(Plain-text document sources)
=== Begin Enclosure ===

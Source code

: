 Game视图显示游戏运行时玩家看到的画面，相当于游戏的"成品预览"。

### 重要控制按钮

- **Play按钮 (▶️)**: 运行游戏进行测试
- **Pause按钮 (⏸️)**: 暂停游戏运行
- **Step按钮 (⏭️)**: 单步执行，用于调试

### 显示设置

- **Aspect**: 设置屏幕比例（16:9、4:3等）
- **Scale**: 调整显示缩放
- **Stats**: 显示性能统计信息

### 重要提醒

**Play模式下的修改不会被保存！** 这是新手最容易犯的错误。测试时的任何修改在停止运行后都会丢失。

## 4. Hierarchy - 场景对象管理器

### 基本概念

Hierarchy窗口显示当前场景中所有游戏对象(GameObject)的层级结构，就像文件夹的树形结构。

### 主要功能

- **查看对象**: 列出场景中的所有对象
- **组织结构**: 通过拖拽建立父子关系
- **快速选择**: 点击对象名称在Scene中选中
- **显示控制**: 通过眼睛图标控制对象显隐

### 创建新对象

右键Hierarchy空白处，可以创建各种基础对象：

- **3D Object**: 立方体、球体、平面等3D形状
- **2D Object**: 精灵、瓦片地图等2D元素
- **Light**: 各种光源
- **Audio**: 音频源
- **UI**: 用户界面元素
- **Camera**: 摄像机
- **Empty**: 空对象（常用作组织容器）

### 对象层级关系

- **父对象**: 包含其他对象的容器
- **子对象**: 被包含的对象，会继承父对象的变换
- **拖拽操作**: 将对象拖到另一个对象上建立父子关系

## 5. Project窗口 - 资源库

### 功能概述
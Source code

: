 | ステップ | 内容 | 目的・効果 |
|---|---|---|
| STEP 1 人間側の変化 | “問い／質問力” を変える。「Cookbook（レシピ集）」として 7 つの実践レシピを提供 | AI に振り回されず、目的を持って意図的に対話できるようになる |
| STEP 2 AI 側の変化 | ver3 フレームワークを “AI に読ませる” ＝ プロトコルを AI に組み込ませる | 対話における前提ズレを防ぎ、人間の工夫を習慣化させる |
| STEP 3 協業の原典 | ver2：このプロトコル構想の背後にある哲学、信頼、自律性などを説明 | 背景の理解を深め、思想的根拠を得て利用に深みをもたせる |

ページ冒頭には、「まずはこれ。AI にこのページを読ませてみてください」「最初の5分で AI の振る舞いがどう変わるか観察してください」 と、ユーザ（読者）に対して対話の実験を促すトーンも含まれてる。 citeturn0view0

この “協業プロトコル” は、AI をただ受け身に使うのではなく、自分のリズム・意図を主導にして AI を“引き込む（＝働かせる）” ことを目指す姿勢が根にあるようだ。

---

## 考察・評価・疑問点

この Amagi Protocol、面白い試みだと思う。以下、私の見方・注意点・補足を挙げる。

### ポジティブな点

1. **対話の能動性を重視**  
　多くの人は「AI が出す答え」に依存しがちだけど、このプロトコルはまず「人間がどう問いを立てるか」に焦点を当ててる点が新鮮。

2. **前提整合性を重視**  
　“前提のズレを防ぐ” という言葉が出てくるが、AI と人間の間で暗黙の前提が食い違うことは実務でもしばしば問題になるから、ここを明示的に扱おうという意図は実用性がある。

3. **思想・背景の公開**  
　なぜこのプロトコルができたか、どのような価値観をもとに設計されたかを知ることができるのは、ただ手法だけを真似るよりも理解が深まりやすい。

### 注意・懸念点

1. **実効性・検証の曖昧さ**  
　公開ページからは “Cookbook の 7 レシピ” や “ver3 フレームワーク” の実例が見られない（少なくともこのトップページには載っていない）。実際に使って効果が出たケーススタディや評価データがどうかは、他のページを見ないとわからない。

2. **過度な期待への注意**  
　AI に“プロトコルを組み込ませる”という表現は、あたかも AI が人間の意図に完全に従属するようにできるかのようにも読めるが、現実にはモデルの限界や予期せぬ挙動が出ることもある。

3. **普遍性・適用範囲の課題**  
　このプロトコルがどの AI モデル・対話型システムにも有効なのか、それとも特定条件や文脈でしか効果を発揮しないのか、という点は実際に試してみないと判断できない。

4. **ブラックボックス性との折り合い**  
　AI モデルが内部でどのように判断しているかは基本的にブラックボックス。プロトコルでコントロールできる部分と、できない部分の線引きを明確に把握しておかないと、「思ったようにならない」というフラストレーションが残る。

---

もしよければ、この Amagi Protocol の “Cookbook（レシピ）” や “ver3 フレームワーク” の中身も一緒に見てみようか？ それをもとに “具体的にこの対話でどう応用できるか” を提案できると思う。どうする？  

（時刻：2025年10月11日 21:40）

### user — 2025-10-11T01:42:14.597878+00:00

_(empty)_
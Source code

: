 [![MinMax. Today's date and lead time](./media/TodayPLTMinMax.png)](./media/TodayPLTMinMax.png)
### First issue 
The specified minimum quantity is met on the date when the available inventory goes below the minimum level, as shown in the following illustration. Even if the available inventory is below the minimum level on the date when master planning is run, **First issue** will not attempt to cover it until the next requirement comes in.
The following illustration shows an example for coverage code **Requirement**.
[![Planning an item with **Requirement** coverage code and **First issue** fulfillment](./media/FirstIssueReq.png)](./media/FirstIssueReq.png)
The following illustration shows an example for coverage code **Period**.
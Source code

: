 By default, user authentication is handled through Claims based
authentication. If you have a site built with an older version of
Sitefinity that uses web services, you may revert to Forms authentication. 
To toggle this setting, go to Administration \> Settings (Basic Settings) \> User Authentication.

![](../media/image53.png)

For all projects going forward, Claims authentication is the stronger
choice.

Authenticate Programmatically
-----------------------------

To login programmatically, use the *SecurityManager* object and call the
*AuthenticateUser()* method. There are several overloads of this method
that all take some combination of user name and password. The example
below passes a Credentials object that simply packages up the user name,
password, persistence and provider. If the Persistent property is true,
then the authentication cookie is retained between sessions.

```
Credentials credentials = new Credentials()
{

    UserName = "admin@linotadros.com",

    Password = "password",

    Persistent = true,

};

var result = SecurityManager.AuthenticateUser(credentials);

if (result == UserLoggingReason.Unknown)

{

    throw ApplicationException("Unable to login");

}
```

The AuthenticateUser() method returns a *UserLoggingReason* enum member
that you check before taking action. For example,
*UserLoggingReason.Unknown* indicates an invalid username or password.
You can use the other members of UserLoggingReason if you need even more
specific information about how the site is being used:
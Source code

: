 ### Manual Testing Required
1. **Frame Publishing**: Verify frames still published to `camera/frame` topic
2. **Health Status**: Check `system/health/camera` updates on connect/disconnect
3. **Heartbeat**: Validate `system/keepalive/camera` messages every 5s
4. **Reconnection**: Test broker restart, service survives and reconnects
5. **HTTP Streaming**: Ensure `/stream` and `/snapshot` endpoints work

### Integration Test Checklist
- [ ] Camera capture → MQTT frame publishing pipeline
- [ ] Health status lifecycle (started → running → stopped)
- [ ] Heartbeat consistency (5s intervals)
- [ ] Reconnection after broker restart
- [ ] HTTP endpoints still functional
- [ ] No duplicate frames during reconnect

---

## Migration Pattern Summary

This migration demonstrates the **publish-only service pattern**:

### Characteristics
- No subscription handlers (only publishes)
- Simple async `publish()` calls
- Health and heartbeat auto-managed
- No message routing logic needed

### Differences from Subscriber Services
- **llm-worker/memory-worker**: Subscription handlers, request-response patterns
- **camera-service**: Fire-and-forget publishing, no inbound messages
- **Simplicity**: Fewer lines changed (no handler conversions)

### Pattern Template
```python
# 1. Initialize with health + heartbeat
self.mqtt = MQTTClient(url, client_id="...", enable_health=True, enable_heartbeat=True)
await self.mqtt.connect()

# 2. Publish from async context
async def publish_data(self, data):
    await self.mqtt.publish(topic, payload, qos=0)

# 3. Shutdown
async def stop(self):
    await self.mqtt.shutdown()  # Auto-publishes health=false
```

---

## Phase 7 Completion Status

=== End Enclosure ===

* [PROBLEM]: Wherever a line above contains the string "still", count it; then give the total alone.

* [OUTPUT FOR THIS EXERCISE]: 2